The default authentication mechanism in the Databricks SQL connector is token-based, but it also provides the option to enable OAuth. To generate OAuth credentials for the Databricks SQL, follow the instructions in the Databricks documentation.

Prerequisites

Given below is the instructions to generate OAuth credentials for the Databricks SQL. The instructions might change, so it is recommended to refer to the latest Databricks documentation.

It is important to note that the service principal should have the necessary permissions to manage the policies in the Databricks SQL.

  1. Generate OAuth token: Refer to the Databricks documentation on how to use a service principal to authenticate with Databricks.
  2. Note down the Secret and Client ID during the OAuth Secret generation.

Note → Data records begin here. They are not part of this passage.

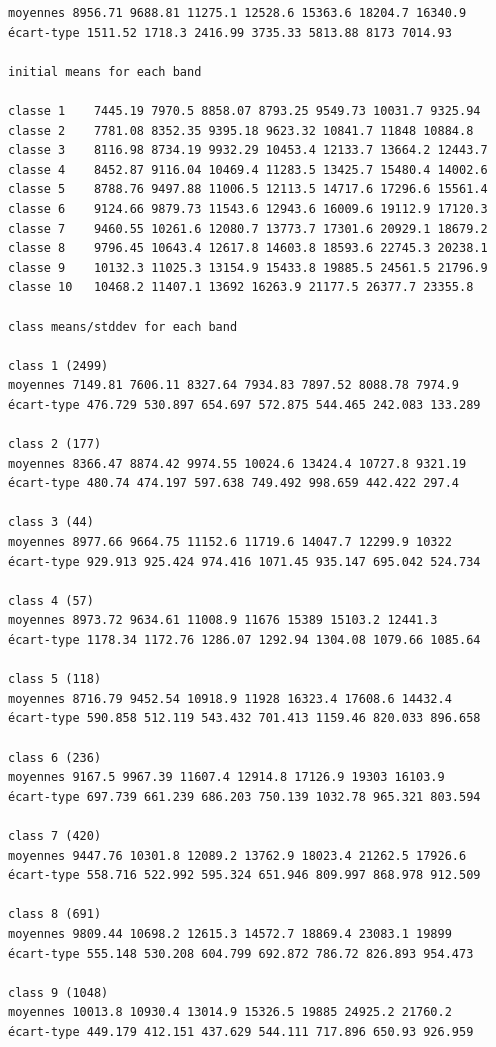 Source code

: \documentclass[earth,article,accept,pdftex,moreauthors]{Definitions/mdpi}
\begin{document}
{\begin{scriptsize}
\begin{verbatim}
moyennes 8956.71 9688.81 11275.1 12528.6 15363.6 18204.7 16340.9
écart-type 1511.52 1718.3 2416.99 3735.33 5813.88 8173 7014.93

initial means for each band

classe 1    7445.19 7970.5 8858.07 8793.25 9549.73 10031.7 9325.94
classe 2    7781.08 8352.35 9395.18 9623.32 10841.7 11848 10884.8
classe 3    8116.98 8734.19 9932.29 10453.4 12133.7 13664.2 12443.7
classe 4    8452.87 9116.04 10469.4 11283.5 13425.7 15480.4 14002.6
classe 5    8788.76 9497.88 11006.5 12113.5 14717.6 17296.6 15561.4
classe 6    9124.66 9879.73 11543.6 12943.6 16009.6 19112.9 17120.3
classe 7    9460.55 10261.6 12080.7 13773.7 17301.6 20929.1 18679.2
classe 8    9796.45 10643.4 12617.8 14603.8 18593.6 22745.3 20238.1
classe 9    10132.3 11025.3 13154.9 15433.8 19885.5 24561.5 21796.9
classe 10   10468.2 11407.1 13692 16263.9 21177.5 26377.7 23355.8

class means/stddev for each band

class 1 (2499)
moyennes 7149.81 7606.11 8327.64 7934.83 7897.52 8088.78 7974.9
écart-type 476.729 530.897 654.697 572.875 544.465 242.083 133.289

class 2 (177)
moyennes 8366.47 8874.42 9974.55 10024.6 13424.4 10727.8 9321.19
écart-type 480.74 474.197 597.638 749.492 998.659 442.422 297.4

class 3 (44)
moyennes 8977.66 9664.75 11152.6 11719.6 14047.7 12299.9 10322
écart-type 929.913 925.424 974.416 1071.45 935.147 695.042 524.734

class 4 (57)
moyennes 8973.72 9634.61 11008.9 11676 15389 15103.2 12441.3
écart-type 1178.34 1172.76 1286.07 1292.94 1304.08 1079.66 1085.64

class 5 (118)
moyennes 8716.79 9452.54 10918.9 11928 16323.4 17608.6 14432.4
écart-type 590.858 512.119 543.432 701.413 1159.46 820.033 896.658

class 6 (236)
moyennes 9167.5 9967.39 11607.4 12914.8 17126.9 19303 16103.9
écart-type 697.739 661.239 686.203 750.139 1032.78 965.321 803.594

class 7 (420)
moyennes 9447.76 10301.8 12089.2 13762.9 18023.4 21262.5 17926.6
écart-type 558.716 522.992 595.324 651.946 809.997 868.978 912.509

class 8 (691)
moyennes 9809.44 10698.2 12615.3 14572.7 18869.4 23083.1 19899
écart-type 555.148 530.208 604.799 692.872 786.72 826.893 954.473

class 9 (1048)
moyennes 10013.8 10930.4 13014.9 15326.5 19885 24925.2 21760.2
écart-type 449.179 412.151 437.629 544.111 717.896 650.93 926.959


\end{verbatim}
\end{scriptsize}}
\end{document}
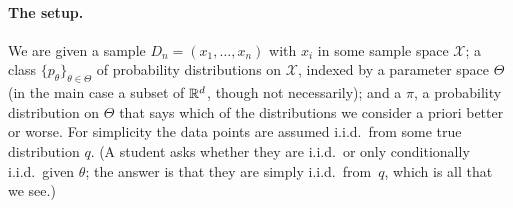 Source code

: \paragraph{The setup.}
We are given a sample $D_n=(x_1,\dots,x_n)$ with $x_i$ in some sample space $\mathcal X$; a class $\{p_\theta\}_{\theta\in\Theta}$ of probability distributions on $\mathcal X$, indexed by a parameter space $\Theta$ (in the main case a subset of $\R^d$, though not necessarily); and a  $\pi$, a probability distribution on $\Theta$ that says which of the distributions we consider a priori better or worse. For simplicity the data points are assumed i.i.d.\ from some true distribution $q$. (A student asks whether they are i.i.d.\ or only conditionally i.i.d.\ given $\theta$; the answer is that they are simply i.i.d.\ from~$q$, which is all that we see.)

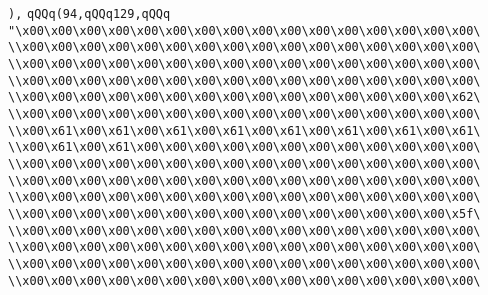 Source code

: \verb|),|\newline
\verb|qQQq(94,qQQq129,qQQq|\newline
\verb|"\x00\x00\x00\x00\x00\x00\x00\x00\x00\x00\x00\x00\x00\x00\x00\x00\|\newline
\verb|\\x00\x00\x00\x00\x00\x00\x00\x00\x00\x00\x00\x00\x00\x00\x00\x00\|\newline
\verb|\\x00\x00\x00\x00\x00\x00\x00\x00\x00\x00\x00\x00\x00\x00\x00\x00\|\newline
\verb|\\x00\x00\x00\x00\x00\x00\x00\x00\x00\x00\x00\x00\x00\x00\x00\x00\|\newline
\verb|\\x00\x00\x00\x00\x00\x00\x00\x00\x00\x00\x00\x00\x00\x00\x00\x62\|\newline
\verb|\\x00\x00\x00\x00\x00\x00\x00\x00\x00\x00\x00\x00\x00\x00\x00\x00\|\newline
\verb|\\x00\x61\x00\x61\x00\x61\x00\x61\x00\x61\x00\x61\x00\x61\x00\x61\|\newline
\verb|\\x00\x61\x00\x61\x00\x00\x00\x00\x00\x00\x00\x00\x00\x00\x00\x00\|\newline
\verb|\\x00\x00\x00\x00\x00\x00\x00\x00\x00\x00\x00\x00\x00\x00\x00\x00\|\newline
\verb|\\x00\x00\x00\x00\x00\x00\x00\x00\x00\x00\x00\x00\x00\x00\x00\x00\|\newline
\verb|\\x00\x00\x00\x00\x00\x00\x00\x00\x00\x00\x00\x00\x00\x00\x00\x00\|\newline
\verb|\\x00\x00\x00\x00\x00\x00\x00\x00\x00\x00\x00\x00\x00\x00\x00\x5f\|\newline
\verb|\\x00\x00\x00\x00\x00\x00\x00\x00\x00\x00\x00\x00\x00\x00\x00\x00\|\newline
\verb|\\x00\x00\x00\x00\x00\x00\x00\x00\x00\x00\x00\x00\x00\x00\x00\x00\|\newline
\verb|\\x00\x00\x00\x00\x00\x00\x00\x00\x00\x00\x00\x00\x00\x00\x00\x00\|\newline
\verb|\\x00\x00\x00\x00\x00\x00\x00\x00\x00\x00\x00\x00\x00\x00\x00\x00\|\newline
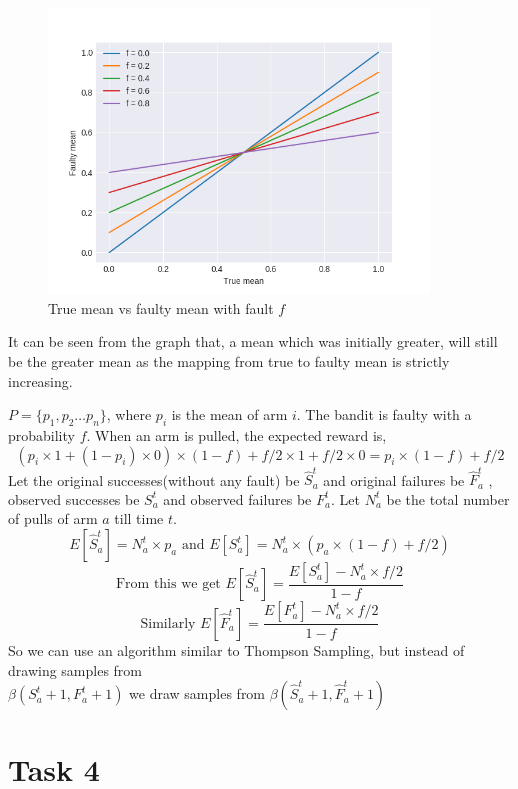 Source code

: \documentclass[11pt]{article}
\begin{document}
\begin{figure}[H]
    \begin{center}
        \includegraphics[width=0.9\textwidth]{../images/task3_1.png}
        
        \caption{True mean vs faulty mean with fault $f$}
    \end{center} 
\end{figure}
It can be seen from the graph that, a mean which was initially greater, will
still be the greater mean as the mapping from true to faulty mean is strictly increasing. 


$P =\{p_1, p_2 \dots p_n \}$, where $p_i$ is the mean of arm $i$.
The bandit is faulty with a probability $f$. When an arm is pulled, 
the expected reward is, $$(p_i\times1 + (1-p_i)\times0)\times(1-f) + 
f/2\times1 + f/2\times0 = p_i\times(1-f) + f/2$$
Let the original successes(without any fault) be $\hat{S}_a^t$ and original failures be  $\hat{F}_a^t$ , 
observed successes be $S_a^t$ and observed failures be $F_a^t$. Let $N_a^t$ be the total number of pulls
of arm $a$ till time $t$. 
 $$E[\hat{S}_a^t] = N_a^t \times p_a \text{ and } E[S_a^t] = N_a^t \times ( p_a\times(1-f) + f/2)$$
 $$\text{From this we get } E[\hat{S}_a^t] = \frac{E[S_a^t] - N_a^t \times f/2}{1-f}$$
 $$\text{Similarly } E[\hat{F}_a^t] = \frac{E[F_a^t] - N_a^t \times f/2}{1-f}$$
 So we can use an algorithm similar to Thompson Sampling, but instead of 
 drawing samples from \\ $\beta(S_a^t + 1, F_a^t + 1)$ we draw samples from  
 $\beta(\hat{S}_a^t+1,\hat{F}_a^t+1)$ 
\section*{Task 4}
\end{document}
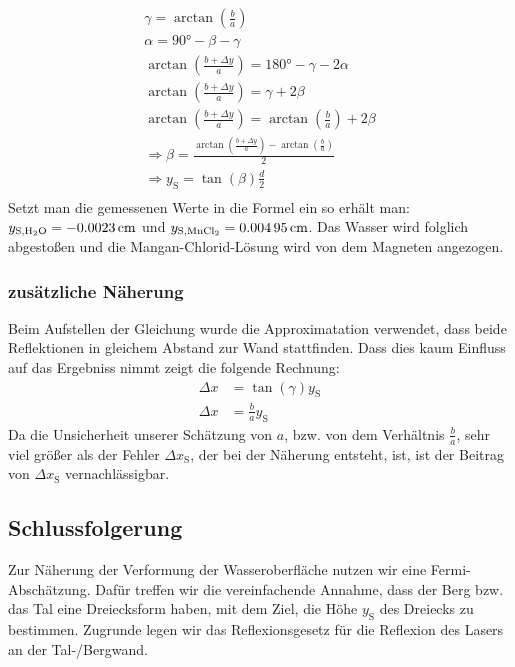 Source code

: \documentclass[
	a4paper,
	12pt,
	pagesize,
	ngerman
]{scrartcl}
\begin{document}
	\begin{gather*}
		\gamma = \arctan \left(\frac{b}{a}\right) \\
		\alpha = \ang{90} - \beta - \gamma \\
		\arctan \left(\frac{b+\Delta y}{a}\right) = \ang{180} - \gamma - 2\alpha \\
		\arctan \left(\frac{b+\Delta y}{a}\right) = \gamma + 2 \beta \\
		\arctan \left(\frac{b+\Delta y}{a}\right) =   \arctan \left(\frac{b}{a}\right) + 2 \beta \\
		\Rightarrow \beta = \frac{\arctan \left(\frac{b+\Delta y}{a}\right) -  \arctan \left(\frac{b}{a}\right)}{2} \\
		\Rightarrow y_\text{S} = \tan (\beta) \frac{d}{2}  \\
	\end{gather*}
	Setzt man die gemessenen Werte in die Formel ein so erhält man: $ y_{\text{S,\ce{H2O}}} = \SI{-0,0023}{ cm} $ und $y_{\text{S,\ce{MnCl2}}} = \SI{0,00495}{ cm} $. Das Wasser wird folglich abgestoßen und die Mangan-Chlorid-Lösung wird von dem Magneten angezogen.
	\subsubsection*{zusätzliche Näherung}
	Beim Aufstellen der Gleichung wurde die Approximatation verwendet, dass beide Reflektionen in gleichem Abstand zur Wand stattfinden. Dass dies kaum Einfluss auf das Ergebniss nimmt zeigt die folgende Rechnung:
	\begin{align*}
		\Delta x &= \tan (\gamma) y_\text{S} \\
		\Delta x &= \frac{b}{a} y_\text{S}
	\end{align*}
	Da die Unsicherheit unserer Schätzung von $a$, bzw. von dem Verhältnis $\frac{b}{a}$, sehr viel größer als der Fehler $\Delta x_\text{S}$, der bei der Näherung entsteht, ist, ist der Beitrag von $\Delta x_\text{S}$ vernachlässigbar.



	\subsection{Schlussfolgerung}
	Zur Näherung der Verformung der Wasseroberfläche nutzen wir eine Fermi-Abschätzung. Dafür treffen wir die vereinfachende Annahme, dass der Berg bzw. das Tal eine Dreiecksform haben, mit dem Ziel, die Höhe $y_\text{S}$ des Dreiecks zu bestimmen. Zugrunde legen wir das Reflexionsgesetz für die Reflexion des Lasers an der Tal-/Bergwand.
	
\end{document}
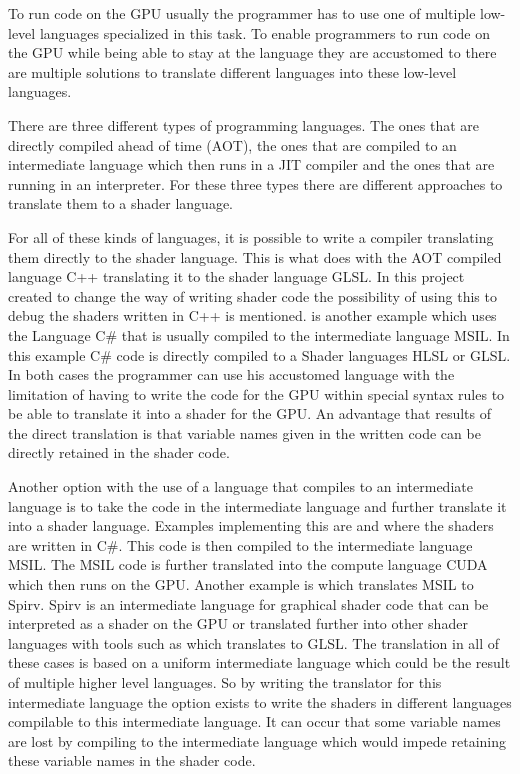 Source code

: To run code on the GPU usually the programmer has to use one of  multiple low-level languages specialized in this task. To enable programmers to run code on the GPU while being able to stay at the language they are accustomed to there are multiple solutions to translate different languages into these low-level languages.

There are three different types of programming languages. The ones that are directly compiled ahead of time (AOT), the ones that are compiled to an intermediate language which then runs in a JIT compiler and the ones that are running in an interpreter. For these three types there are different approaches to translate them to a shader language.

For all of these kinds of languages, it is possible to write a compiler translating them directly to the shader language. This is what  does with the AOT compiled language C++ translating it to the shader language GLSL. In this project created to change the way of writing shader code the possibility of using this to debug the shaders written in C++ is mentioned.  is another example which uses the Language C\# that is usually compiled to the intermediate language MSIL. In this example C\# code is directly compiled to a Shader languages HLSL or GLSL. In both cases the programmer can use his accustomed language with the limitation of having to write the code for the GPU within special syntax rules to be able to translate it into a shader for the GPU. An advantage that results of the direct translation is that variable names given in the written code can be directly retained in the shader code.

Another option with the use of a language that compiles to an intermediate language is to take the code in the intermediate language and further translate it into a shader language. Examples implementing this are  and  where the shaders are written in C\#. This code is then compiled to the intermediate language MSIL. The MSIL code is further translated into the compute language CUDA which then runs on the GPU. Another example is  which translates MSIL to Spirv. Spirv is an intermediate language for graphical shader code that can be interpreted as a shader on the GPU or translated further into other shader languages with tools such as  which translates to GLSL. The translation in all of these cases is based on a uniform intermediate language which could be the result of multiple higher level languages. So by writing the translator for this intermediate language the option exists to write the shaders in different languages compilable to this intermediate language. It can occur that some variable names are lost by compiling to the intermediate language which would impede retaining these variable names in the shader code. 

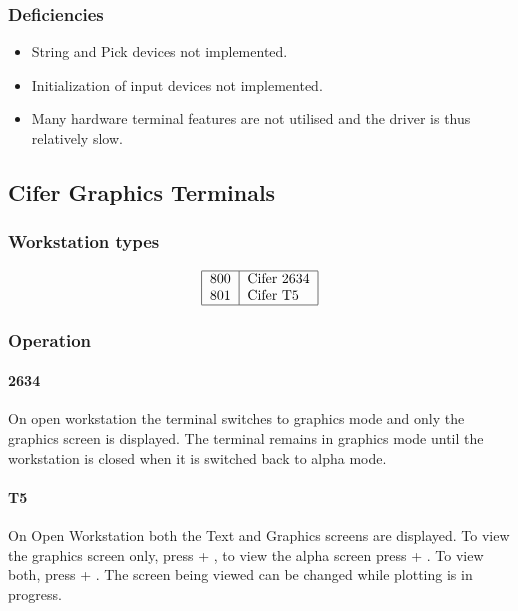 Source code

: \subsubsection{Deficiencies}
\begin{itemize}
\item String and Pick devices not implemented.
\item Initialization of input devices not implemented.
\item Many hardware terminal features are not utilised and the driver is
      thus relatively slow.
\end{itemize}

\subsection{Cifer Graphics Terminals}
\label{cifgt}
\subsubsection{Workstation types}
\[\begin{tabular}{|l|l|}\hline
800 &Cifer 2634\\
801 &Cifer T5\\\hline
\end{tabular}\]

\subsubsection{Operation}

\paragraph{2634}
On open workstation the terminal switches to graphics mode and only the
graphics screen is displayed.
The terminal remains in graphics mode until the workstation is closed when it is
switched back to alpha mode.
\paragraph{T5}
On Open Workstation both the Text and Graphics screens are displayed.
To view the graphics screen only, press  + , to view 
the alpha screen press  + .
To view both, press  + .
The screen being viewed can be changed while plotting is in progress.
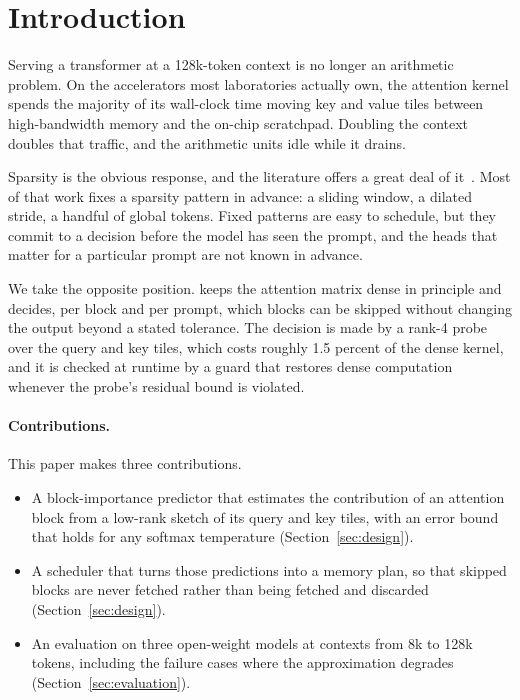 \section{Introduction}
\label{sec:introduction}

Serving a transformer at a 128k-token context is no longer an arithmetic
problem. On the accelerators most laboratories actually own, the attention
kernel spends the majority of its wall-clock time moving key and value tiles
between high-bandwidth memory and the on-chip scratchpad. Doubling the context
doubles that traffic, and the arithmetic units idle while it drains.

Sparsity is the obvious response, and the literature offers a great deal of
it~\cite{child2019sparse,beltagy2020longformer,zaheer2020bigbird}. Most of that
work fixes a sparsity pattern in advance: a sliding window, a dilated stride, a
handful of global tokens. Fixed patterns are easy to schedule, but they commit
to a decision before the model has seen the prompt, and the heads that matter
for a particular prompt are not known in advance.

We take the opposite position. \sysname{} keeps the attention matrix dense in
principle and decides, per block and per prompt, which blocks can be skipped
without changing the output beyond a stated tolerance. The decision is made by a
rank-4 probe over the query and key tiles, which costs roughly 1.5 percent of
the dense kernel, and it is checked at runtime by a guard that restores dense
computation whenever the probe's residual bound is violated.

\paragraph{Contributions.}
This paper makes three contributions.
\begin{itemize}
  \item A block-importance predictor that estimates the contribution of an
        attention block from a low-rank sketch of its query and key tiles,
        with an error bound that holds for any softmax temperature
        (Section~\ref{sec:design}).
  \item A scheduler that turns those predictions into a memory plan, so that
        skipped blocks are never fetched rather than being fetched and
        discarded (Section~\ref{sec:design}).
  \item An evaluation on three open-weight models at contexts from 8k to 128k
        tokens, including the failure cases where the approximation degrades
        (Section~\ref{sec:evaluation}).
\end{itemize}
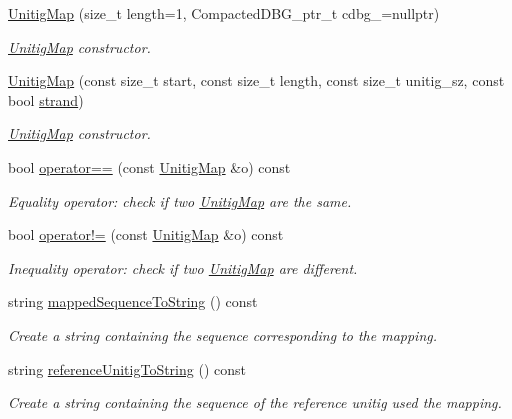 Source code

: \begin{DoxyCompactItemize}
\item 
\hyperlink{classUnitigMap_a43574c45ceb02111d2bc959e6ed4e717}{Unitig\+Map} (size\+\_\+t length=1, Compacted\+D\+B\+G\+\_\+ptr\+\_\+t cdbg\+\_\+=nullptr)
\begin{DoxyCompactList}\small\item\em \hyperlink{classUnitigMap}{Unitig\+Map} constructor. \end{DoxyCompactList}\item 
\hyperlink{classUnitigMap_a4f632adfd48f44d685c6a311a4197a91}{Unitig\+Map} (const size\+\_\+t start, const size\+\_\+t length, const size\+\_\+t unitig\+\_\+sz, const bool \hyperlink{structUnitigMapBase_a6de6f4a1ccef220e84d097bc3ef0fb3f}{strand})
\begin{DoxyCompactList}\small\item\em \hyperlink{classUnitigMap}{Unitig\+Map} constructor. \end{DoxyCompactList}\item 
bool \hyperlink{classUnitigMap_a73899498315ff5533c25b1c0fb1ca413}{operator==} (const \hyperlink{classUnitigMap}{Unitig\+Map} \&o) const
\begin{DoxyCompactList}\small\item\em Equality operator\+: check if two \hyperlink{classUnitigMap}{Unitig\+Map} are the same. \end{DoxyCompactList}\item 
bool \hyperlink{classUnitigMap_a777e853a143be31ff69dd9f54f33d426}{operator!=} (const \hyperlink{classUnitigMap}{Unitig\+Map} \&o) const
\begin{DoxyCompactList}\small\item\em Inequality operator\+: check if two \hyperlink{classUnitigMap}{Unitig\+Map} are different. \end{DoxyCompactList}\item 
string \hyperlink{classUnitigMap_a8a90644ef5f8d4326af8ad2f6438e1dd}{mapped\+Sequence\+To\+String} () const
\begin{DoxyCompactList}\small\item\em Create a string containing the sequence corresponding to the mapping. \end{DoxyCompactList}\item 
string \hyperlink{classUnitigMap_a90ab8fbec322df04053b9998c68d2070}{reference\+Unitig\+To\+String} () const
\begin{DoxyCompactList}\small\item\em Create a string containing the sequence of the reference unitig used the mapping. \end{DoxyCompactList}\item 

\end{DoxyCompactItemize}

  3. To ensure the generated service principal has the necessary permissions, follow these steps:

    1. Add the service principal to the Admin Group in Databricks.
    2. Login into Databricks SQL Workspace URL
    3. Go to settings "Identity and access" → Management and permissions → Groups → Click on Manage.
    4. Locate the Admin Group and add your service principal.
    5. Grant the service principal admin privileges to manage resources.
    6. Ensure the service principal has access to all required databases and tables.

  4. Ensure that the service principal you create is added to the Admin Group Role in Databricks and has admin access.

  5. It must have access to all required databases and tables.

Setup

Replace <server-hostname>, <http-path>, <CLIENT_ID> and <CLIENT_SECRET> with the actual values.

  1. Navigate to SettingsApplications in the Self-Managed Portal.

  2. From the list of Connected Applications, select Databricks SQL.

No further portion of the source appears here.